Copy every line in the records below that contains the word "Status".

(Records drawn from a dataset)
Start of Block

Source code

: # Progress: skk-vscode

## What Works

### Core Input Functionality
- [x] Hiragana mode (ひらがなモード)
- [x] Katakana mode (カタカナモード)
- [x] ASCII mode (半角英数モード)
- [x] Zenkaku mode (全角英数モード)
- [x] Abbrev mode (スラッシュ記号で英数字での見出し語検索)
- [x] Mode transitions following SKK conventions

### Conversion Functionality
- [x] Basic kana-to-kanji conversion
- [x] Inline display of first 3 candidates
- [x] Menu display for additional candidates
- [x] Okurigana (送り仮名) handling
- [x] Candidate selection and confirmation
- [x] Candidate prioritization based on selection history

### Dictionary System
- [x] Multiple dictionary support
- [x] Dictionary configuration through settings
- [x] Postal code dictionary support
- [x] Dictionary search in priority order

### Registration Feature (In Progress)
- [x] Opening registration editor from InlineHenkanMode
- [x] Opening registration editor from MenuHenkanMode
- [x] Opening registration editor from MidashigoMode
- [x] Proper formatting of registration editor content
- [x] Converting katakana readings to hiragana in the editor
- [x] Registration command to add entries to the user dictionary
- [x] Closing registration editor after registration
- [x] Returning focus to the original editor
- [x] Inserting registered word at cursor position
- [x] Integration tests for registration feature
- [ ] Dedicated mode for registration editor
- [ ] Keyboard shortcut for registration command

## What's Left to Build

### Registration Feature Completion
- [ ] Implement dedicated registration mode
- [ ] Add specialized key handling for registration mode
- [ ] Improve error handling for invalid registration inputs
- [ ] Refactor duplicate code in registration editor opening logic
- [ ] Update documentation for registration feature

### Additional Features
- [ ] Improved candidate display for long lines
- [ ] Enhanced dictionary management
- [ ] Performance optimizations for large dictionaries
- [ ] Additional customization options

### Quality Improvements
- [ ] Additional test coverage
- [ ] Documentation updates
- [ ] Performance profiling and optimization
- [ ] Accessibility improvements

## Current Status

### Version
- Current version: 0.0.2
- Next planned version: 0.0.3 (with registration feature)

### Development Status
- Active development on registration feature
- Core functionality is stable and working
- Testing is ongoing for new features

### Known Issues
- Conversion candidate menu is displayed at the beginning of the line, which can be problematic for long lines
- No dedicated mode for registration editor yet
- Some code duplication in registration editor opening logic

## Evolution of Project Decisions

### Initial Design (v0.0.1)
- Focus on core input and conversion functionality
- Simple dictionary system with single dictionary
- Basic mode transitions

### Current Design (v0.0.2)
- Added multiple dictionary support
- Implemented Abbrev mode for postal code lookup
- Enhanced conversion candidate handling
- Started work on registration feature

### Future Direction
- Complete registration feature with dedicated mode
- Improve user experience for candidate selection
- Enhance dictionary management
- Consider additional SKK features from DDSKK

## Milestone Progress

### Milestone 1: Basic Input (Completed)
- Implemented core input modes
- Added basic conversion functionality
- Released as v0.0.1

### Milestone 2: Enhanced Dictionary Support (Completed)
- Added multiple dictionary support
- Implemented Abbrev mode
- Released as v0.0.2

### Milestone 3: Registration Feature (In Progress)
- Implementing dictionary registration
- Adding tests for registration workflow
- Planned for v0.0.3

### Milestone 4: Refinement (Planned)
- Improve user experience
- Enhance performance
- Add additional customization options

End of Block

*Answer for the task*
## Current Status
### Development Status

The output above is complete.